La seconda è questa: Cuore Verde prevedeva 19.040
euro di oneri per la sicurezza contro i 57.139 di Geocart. Si tratta di una voce importante, il cui sottodimensionamento (circa un terzo…) non è una buona
notizia. Come non è una buona notizia passare da un
gestore che ha per certo il 50% più uno di lavoratori
svantaggiati nel proprio organico a un altro che deve
ancora fornirne il proprio elenco. Non sarebbe invece una notizia, ma un semplice dato di fatto, che l'aggiudicataria sia cremonese. Lo diventa solo perché
ad averla incoronata è una parte politica che ribadisce spesso, in altre sedi, lo slogan: "Prima i piacentini". E piacentina, Geocart, in effetti la è.
La terza è questa: a inizio settimana Antonio Agogliati (Forza Italia), Tommaso Foti (Fd'I), Corrado Pozzi
(Lega) e Antonio Coppolino (Liberali piacentini) si
sono trovati a ragionare sull'andamento della maggioranza. Dandosi tempo fino a settembre per verificare se è possibile un cambio di passo o se è inevitabile un nuovo rimpasto di Giunta: il rischio è infatti
che il malcontento dei cittadini aumenti invece che
sopirsi. Posto che è lecita qualsiasi riunione e qualsiasi ragionamento, tuttavia non è la Giunta che ha
bisogno di un cambio di passo. O, se ce l'ha bisogno,
non è comunque il tema del giorno. Qui abbiamo una
singola vicenda sotto la lente. E le possibilità sono due:
o si crede nell'operato di Mancioppi, e quindi gli si fa
quadrato attorno, oppure si hanno dei dubbi fondati, e gli si chiede un passo indietro. Subito, non tra due
mesi. Decidere in base all'umore della piazza (è l'antica ma mai tramontata modalità Gesù-o-Barabba)

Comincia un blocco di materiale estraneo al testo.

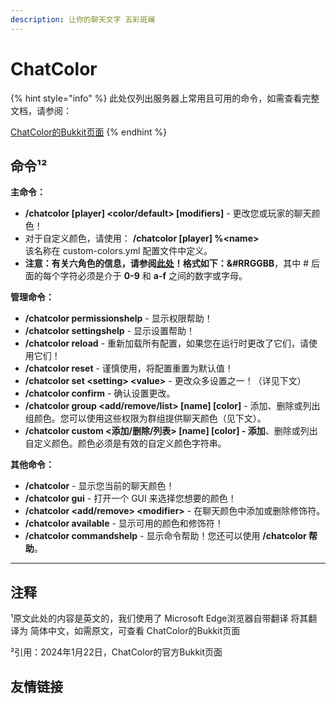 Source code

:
 ```yaml
---
description: 让你的聊天文字 五彩斑斓
---
```


# ChatColor



{% hint style="info" %}
此处仅列出服务器上常用且可用的命令，如需查看完整文档，请参阅：

[ChatColor的Bukkit页面](https://dev.bukkit.org/projects/chatcolor-s)
{% endhint %}

## 命令¹²

**主命令：**

* **/chatcolor \[player] \<color/default> \[modifiers]** - 更改您或玩家的聊天颜色！
* 对于自定义颜色，请使用： **/chatcolor \[player] %\<name>**\
  该名称在 custom-colors.yml 配置文件中定义。
* **注意：**有关六角色的信息，请参阅[此处](https://dev.bukkit.org/linkout?remoteUrl=https%253a%252f%252fen.wikipedia.org%252fwiki%252fWeb\_colors%2523Hex\_triplet)！格式如下：**\&#RRGGBB**，其中 # 后面的每个字符必须是介于 **0-9** 和 **a-f** 之间的数字或字母。

**管理命令：**

* **/chatcolor permissionshelp** - 显示权限帮助！
* **/chatcolor settingshelp** - 显示设置帮助！
* **/chatcolor reload** - 重新加载所有配置，如果您在运行时更改了它们，请使用它们！
* **/chatcolor reset** - 谨慎使用，将配置重置为默认值！
* **/chatcolor set \<setting> \<value>** - 更改众多设置之一！（详见下文）
* **/chatcolor confirm** - 确认设置更改。
* **/chatcolor group \<add/remove/list> \[name] \[color]** - 添加、删除或列出组颜色。您可以使用这些权限为群组提供聊天颜色（见下文）。
* **/chatcolor custom <添加/删除/列表> \[name] \[color] - 添加**、删除或列出自定义颜色。颜色必须是有效的自定义颜色字符串。

**其他命令：**

* **/chatcolor** - 显示您当前的聊天颜色！
* **/chatcolor gui** - 打开一个 GUI 来选择您想要的颜色！
* **/chatcolor \<add/remove> \<modifier>** - 在聊天颜色中添加或删除修饰符。
* **/chatcolor available** - 显示可用的颜色和修饰符！
* **/chatcolor commandshelp** - 显示命令帮助！您还可以使用 **/chatcolor 帮助**。

***

## 注释

¹原文此处的内容是英文的，我们使用了 Microsoft Edge浏览器自带翻译 将其翻译为 简体中文，如需原文，可查看 ChatColor的Bukkit页面

²引用：2024年1月22日，ChatColor的官方Bukkit页面

## 友情链接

non è rispettoso né nei confronti della persona né nei
confronti dell'elettorato, che viene così inteso come
gogna e non come interlocutore.
La quarta è questa: la polizia municipale ha trovato
un mezzo di Cuore Verde che scaricava abusivamente rami e fogliame in un'area di sgambamento per cani a Montale. Interpellato in merito Matteo Maggioni, direttore tecnico della cooperativa, ha dichiarato
che può capitare che si rompa un mezzo, e così si lascia il materiale dove si può e si ripassa il giorno dopo. Si tratta di una risposta inaccettabile. Non tanto
perché non si possa rompere un mezzo – ci mancherebbe – ma perché quando capita, prima di compiere un atto illegittimo, si avvisa. Semplicemente. A chi
non è capitato di avere la macchina ferma dove non
dovrebbe e lasciare un cartello di scuse scritto a mano sul parabrezza? In casi come questi, occorre segnalare l'anomalia e concordare cosa fare. Non prendere d'imperio una decisione sbagliata.
Mentre tutto questo accade, aumenta nel cielo sopra
Piacenza la schiera dei gabbiani – confesso di vederne di bellissimi, il mattino, dal balcone che si affaccia
sul cortiletto interno di casa – che purtroppo sono noti per frequentare ambienti insalubri. E hanno fatto la
loro comparsa inedite mosche. Non è tanto e solo colpa della gestione del verde, però. È che a questo si accompagna la gestione ancora tutta da mettere a punto della raccolta differenziata porta a porta da parte
di Iren per il centro storico. Mentre il caldo arroventa
la città.
Con l'editto di Saint-Cloud, nel 1804, Napoleone volle che per la salubrità dell'aria i cimiteri fossero posti
fuori dagli abitati. Accadde anche a Piacenza, dove
venne edificato il camposanto su progetto di un bravo architetto neoclassico dal nome appropriato: Lotario Tomba. A distanza di oltre due secoli non occorre un editto del più grande statista moderno, per risolvere la situazione. Basta una sana normalità, per il
verde come per i rifiuti, che azzeri le stonature e faccia ripartire il canto.